Climate Accord Withdrawal Divides White House

Climate Accord Withdrawal Divides White House

U.S. Energy Secretary Rick Perry, center, with, from left, Vice President Mike Pence, and EPA Administrator Scott Pruitt, speaks in Washington, D.C. on March 28, 2017. President Donald Trump signed the Energy Independence Executive Order at the event, moving forward on his campaign pledge to unravel former President Barack Obama's climate plan. (Pablo Martinez Monsivais/AP)

Larry Bell By Monday, 24 April 2017 08:51 AM EDT Current | Bio | Archive

Earlier this month, a Politico headline reported a "White House showdown on Paris deal set for next week," to resolve "simmering tensions" regarding "a major point of dispute between the moderate and nationalist wings of the White House."

That planned April 18 meeting was subsequently postponed indefinitely due to top official "scheduling conflicts." Reuters reported a White House official saying that Trump aids will later "discuss the options, with the goal of providing a recommendation to the president about the path forward."

Contentions surrounding various options revolve around three primary issues: whether the U.S. should opt out of the Obama administration’s pledge to be party to agreement terms; whether to stop financing the U.N. Green Climate fund; and whether to withdraw all future taxpayer funding for the U.N. Framework Convention on Climate Change which sponsors and publicizes the underlying political climate science.

The White House plans to announce a Paris deal decision on or before the start of a May 26th G-7 meeting in Taormina, Sicily. A determination to comply will have huge economic and social consequences. According to Nera Economic Consulting, meeting all of Obama’s commitments to the Paris accord would cost the American economy $3 trillion and 6.5 million industrial sector jobs by the year 2040.

Premised upon ginned-up U.N. sponsored alarmism, the global wealth redistribution hornswoggle hoodwinks developed countries into "helping developing nations deal with climate change" through blame and shame tactics. Obama committed the U.S. to do this by lowering our nation’s agriculture-fertilizing CO2 emissions between 26 and 28 percent below 2005 levels by 2024. Emission reductions would then be ramped up every five years.
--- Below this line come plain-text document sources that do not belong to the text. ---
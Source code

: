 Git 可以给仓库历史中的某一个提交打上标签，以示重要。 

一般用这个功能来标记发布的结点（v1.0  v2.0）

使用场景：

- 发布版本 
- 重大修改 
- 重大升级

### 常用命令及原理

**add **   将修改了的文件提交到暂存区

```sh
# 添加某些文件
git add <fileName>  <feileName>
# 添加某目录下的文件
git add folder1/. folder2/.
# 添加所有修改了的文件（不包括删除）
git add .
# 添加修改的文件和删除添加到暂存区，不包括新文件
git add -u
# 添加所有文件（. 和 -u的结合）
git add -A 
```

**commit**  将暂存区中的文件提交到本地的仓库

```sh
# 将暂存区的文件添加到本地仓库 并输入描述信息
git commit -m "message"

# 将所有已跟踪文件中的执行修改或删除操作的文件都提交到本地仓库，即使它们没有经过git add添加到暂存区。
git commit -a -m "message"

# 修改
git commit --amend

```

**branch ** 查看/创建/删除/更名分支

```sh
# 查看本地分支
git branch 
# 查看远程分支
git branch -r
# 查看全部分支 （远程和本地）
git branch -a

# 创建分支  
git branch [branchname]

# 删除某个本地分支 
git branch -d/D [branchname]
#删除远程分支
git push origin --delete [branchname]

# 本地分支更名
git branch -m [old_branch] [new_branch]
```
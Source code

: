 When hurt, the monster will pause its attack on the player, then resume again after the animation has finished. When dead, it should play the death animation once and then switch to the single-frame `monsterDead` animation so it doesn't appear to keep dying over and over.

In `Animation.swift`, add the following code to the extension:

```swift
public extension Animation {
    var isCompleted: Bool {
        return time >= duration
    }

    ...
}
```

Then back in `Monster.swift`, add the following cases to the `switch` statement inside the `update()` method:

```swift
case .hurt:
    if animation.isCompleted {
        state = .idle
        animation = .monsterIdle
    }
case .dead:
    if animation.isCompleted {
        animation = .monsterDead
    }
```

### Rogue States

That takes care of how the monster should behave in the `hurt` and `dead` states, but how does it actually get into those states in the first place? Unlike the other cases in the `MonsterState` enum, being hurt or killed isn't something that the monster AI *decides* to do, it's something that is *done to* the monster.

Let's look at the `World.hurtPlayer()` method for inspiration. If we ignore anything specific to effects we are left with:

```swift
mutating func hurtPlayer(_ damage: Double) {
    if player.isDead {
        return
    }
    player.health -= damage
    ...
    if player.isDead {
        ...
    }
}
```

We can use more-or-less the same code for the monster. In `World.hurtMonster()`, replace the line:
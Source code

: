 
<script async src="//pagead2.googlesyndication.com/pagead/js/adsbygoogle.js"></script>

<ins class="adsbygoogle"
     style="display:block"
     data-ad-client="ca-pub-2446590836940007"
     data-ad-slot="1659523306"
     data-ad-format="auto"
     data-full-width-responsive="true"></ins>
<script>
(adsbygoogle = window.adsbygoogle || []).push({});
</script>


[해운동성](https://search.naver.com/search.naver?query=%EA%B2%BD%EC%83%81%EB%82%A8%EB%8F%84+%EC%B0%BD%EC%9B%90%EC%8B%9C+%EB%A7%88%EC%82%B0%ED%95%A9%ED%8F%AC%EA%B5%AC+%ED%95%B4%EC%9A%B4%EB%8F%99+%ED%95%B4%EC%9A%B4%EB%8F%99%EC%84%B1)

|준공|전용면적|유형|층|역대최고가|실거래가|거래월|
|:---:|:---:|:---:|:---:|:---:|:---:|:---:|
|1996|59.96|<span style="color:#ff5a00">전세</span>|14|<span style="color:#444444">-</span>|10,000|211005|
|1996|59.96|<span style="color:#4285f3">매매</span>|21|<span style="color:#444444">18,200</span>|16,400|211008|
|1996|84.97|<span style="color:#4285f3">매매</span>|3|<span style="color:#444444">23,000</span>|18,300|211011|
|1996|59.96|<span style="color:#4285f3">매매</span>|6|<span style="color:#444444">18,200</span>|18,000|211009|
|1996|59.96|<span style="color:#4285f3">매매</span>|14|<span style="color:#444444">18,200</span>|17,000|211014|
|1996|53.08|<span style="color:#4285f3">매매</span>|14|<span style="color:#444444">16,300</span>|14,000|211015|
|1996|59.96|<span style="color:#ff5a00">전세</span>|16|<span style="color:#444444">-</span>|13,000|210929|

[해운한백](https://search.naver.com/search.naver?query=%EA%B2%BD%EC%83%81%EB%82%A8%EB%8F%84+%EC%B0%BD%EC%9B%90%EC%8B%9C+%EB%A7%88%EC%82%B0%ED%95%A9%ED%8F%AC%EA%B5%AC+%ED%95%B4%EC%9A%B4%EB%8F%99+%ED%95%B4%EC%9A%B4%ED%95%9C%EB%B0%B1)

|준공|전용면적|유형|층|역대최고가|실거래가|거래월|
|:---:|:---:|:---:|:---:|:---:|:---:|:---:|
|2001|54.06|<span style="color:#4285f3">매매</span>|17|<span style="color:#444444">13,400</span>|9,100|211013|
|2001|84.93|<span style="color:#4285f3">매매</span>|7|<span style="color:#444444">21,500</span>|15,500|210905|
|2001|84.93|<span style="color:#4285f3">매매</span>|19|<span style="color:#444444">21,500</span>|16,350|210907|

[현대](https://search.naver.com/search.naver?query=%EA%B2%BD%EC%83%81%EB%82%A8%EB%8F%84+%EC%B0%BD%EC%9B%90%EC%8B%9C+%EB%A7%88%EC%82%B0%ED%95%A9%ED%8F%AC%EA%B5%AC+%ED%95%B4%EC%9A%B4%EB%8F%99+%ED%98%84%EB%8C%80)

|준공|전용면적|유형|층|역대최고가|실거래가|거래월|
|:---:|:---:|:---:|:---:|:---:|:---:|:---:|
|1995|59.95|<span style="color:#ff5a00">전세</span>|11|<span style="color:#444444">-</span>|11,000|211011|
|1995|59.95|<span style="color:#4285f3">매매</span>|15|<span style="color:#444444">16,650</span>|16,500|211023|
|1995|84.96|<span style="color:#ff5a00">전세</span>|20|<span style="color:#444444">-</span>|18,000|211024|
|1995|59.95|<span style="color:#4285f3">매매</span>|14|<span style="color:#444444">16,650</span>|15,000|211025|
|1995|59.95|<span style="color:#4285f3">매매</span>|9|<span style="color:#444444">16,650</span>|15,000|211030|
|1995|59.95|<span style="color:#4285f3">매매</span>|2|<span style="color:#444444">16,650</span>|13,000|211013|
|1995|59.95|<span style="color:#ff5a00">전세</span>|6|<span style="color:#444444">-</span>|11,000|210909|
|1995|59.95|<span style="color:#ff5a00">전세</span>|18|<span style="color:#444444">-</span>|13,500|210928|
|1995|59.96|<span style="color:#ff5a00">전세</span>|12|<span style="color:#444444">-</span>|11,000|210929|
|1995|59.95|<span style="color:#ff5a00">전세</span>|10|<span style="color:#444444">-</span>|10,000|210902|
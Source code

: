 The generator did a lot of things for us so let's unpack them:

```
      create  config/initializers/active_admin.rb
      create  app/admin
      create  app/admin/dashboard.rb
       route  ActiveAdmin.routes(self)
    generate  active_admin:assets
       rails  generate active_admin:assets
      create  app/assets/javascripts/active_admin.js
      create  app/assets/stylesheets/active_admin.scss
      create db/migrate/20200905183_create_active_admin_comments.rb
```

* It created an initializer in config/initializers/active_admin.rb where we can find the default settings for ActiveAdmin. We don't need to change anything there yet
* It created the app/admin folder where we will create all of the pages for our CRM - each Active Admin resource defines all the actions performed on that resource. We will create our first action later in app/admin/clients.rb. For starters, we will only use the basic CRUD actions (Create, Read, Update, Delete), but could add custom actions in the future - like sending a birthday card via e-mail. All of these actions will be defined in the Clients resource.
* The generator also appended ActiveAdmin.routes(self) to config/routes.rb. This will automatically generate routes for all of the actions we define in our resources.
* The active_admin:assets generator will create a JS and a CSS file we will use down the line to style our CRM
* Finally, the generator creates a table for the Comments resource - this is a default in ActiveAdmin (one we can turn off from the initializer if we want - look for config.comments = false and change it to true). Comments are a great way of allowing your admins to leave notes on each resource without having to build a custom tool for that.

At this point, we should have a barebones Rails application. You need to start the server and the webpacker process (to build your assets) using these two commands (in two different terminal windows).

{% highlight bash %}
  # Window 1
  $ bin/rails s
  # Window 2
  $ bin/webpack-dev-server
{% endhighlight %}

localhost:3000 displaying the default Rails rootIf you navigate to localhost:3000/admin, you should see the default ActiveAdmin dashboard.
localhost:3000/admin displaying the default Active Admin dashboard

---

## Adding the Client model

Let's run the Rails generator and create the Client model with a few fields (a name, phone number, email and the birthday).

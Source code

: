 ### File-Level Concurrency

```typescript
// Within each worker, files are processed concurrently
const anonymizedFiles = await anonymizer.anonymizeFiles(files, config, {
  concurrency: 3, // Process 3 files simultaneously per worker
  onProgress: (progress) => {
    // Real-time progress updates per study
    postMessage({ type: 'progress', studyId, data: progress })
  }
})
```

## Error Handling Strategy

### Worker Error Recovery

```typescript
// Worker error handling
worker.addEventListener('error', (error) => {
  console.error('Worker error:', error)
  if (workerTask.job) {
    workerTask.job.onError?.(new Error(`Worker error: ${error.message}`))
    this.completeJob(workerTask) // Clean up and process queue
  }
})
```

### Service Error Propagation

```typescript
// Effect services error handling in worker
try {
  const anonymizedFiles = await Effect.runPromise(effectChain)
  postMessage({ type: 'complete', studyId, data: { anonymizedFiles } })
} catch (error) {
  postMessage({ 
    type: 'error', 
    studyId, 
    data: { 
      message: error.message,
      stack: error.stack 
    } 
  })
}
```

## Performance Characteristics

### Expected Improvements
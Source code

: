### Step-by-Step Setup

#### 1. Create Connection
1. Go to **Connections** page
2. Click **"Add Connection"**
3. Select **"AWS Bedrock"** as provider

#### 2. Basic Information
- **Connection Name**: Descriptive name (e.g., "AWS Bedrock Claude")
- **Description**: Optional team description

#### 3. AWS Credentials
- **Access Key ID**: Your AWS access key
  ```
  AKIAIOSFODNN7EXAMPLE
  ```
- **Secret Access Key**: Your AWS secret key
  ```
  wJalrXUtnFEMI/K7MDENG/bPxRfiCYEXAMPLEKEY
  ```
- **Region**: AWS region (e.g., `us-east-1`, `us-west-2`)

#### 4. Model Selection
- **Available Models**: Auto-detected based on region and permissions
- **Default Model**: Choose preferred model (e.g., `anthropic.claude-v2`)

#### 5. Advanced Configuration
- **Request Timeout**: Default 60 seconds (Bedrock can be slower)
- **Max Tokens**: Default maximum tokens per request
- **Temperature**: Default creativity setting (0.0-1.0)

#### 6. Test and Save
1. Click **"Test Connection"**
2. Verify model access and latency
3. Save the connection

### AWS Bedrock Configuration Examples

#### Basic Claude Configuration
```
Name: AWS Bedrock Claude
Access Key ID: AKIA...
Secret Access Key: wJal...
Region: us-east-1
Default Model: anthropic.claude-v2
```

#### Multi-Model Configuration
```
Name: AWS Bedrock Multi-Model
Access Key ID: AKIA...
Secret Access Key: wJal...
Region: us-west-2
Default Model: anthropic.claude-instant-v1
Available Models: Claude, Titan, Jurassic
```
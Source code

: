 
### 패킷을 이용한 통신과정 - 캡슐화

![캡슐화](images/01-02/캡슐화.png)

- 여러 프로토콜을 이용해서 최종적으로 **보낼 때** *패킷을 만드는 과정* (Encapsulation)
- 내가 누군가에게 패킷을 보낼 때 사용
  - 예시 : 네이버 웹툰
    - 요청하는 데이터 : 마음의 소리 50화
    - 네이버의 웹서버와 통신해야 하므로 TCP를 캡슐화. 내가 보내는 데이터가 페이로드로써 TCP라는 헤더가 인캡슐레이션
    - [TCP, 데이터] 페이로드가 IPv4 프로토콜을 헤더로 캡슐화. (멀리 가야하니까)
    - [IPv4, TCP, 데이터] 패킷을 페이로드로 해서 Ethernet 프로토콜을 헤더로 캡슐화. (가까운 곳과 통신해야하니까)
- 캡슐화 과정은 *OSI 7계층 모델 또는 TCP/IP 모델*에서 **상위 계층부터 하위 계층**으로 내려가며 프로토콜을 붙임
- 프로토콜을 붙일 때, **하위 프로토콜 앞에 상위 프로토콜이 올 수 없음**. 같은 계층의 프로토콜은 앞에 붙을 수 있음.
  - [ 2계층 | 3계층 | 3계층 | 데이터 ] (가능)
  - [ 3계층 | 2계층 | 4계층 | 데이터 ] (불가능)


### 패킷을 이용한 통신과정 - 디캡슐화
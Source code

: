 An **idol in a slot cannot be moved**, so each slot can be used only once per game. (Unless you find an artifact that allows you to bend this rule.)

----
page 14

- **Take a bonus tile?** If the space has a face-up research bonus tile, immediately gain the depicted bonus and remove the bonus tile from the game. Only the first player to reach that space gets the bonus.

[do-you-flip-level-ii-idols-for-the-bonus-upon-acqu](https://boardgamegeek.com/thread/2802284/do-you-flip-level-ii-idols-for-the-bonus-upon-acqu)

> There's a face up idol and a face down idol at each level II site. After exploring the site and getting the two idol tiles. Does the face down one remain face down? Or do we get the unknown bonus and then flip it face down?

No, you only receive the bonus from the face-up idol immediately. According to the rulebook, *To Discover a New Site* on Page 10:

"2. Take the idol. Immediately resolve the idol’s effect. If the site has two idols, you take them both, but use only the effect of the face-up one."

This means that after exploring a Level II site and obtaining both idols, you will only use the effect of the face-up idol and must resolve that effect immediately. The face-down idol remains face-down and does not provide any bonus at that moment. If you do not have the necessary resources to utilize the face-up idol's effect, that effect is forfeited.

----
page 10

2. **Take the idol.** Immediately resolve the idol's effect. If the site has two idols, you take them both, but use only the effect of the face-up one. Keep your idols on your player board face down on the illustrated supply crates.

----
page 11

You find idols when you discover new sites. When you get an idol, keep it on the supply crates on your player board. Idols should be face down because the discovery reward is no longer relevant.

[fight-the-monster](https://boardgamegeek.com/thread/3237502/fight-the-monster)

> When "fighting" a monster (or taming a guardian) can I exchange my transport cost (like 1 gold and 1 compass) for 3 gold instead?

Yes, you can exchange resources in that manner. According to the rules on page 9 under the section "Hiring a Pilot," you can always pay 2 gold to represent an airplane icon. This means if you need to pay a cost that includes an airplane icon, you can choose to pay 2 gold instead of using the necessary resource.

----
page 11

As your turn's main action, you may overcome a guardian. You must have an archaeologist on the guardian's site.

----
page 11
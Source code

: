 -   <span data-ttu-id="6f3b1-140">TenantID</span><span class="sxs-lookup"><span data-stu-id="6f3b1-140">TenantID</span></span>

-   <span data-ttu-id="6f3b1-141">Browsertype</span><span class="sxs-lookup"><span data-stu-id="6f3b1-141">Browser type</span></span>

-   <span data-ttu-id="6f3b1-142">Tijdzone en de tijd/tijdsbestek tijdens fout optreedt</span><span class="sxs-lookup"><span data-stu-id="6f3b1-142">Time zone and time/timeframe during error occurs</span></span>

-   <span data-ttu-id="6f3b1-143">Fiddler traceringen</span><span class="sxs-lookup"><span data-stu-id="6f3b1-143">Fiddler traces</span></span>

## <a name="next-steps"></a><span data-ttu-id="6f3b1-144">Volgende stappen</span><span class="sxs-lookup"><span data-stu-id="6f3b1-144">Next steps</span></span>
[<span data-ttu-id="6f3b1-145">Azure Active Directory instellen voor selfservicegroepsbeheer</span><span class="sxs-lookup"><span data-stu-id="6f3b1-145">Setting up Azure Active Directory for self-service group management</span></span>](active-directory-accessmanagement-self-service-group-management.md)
And how much of that climate change menace (also known as, global warming), are we helping to reduce?

To put the benefits into perspective, a peer-reviewed study by Bjørn Lomborg concludes that if every nation faithfully fulfilled their promises, it would (maybe) lower total global temperatures over not doing so only a total 0.306 degrees by this century’s end.

U.S. participation in the Paris agreement also commits many more $ billions of U.S. financing to non-compliant polluting countries in penance and restitution for America’s unfair fossil energy-enriched prosperity.

Much of the green we are generously pumping into that Green Climate Fund is going to China, whose "developing country" status not only exempts them from having to pony up contributions to the fund, but even enables them to cash in.

China has been building a new coal-fired plant about every 7 to 10 days. That fuel consumption amounts to more than 4 billion tons of coal each year, compared to less than 1 billion tons in the United States.

Meanwhile, as China, India, and other really dirty and expanding emitters enjoy exemptions, the U.S., with far better environmental protections, subsidizes their economic advantages.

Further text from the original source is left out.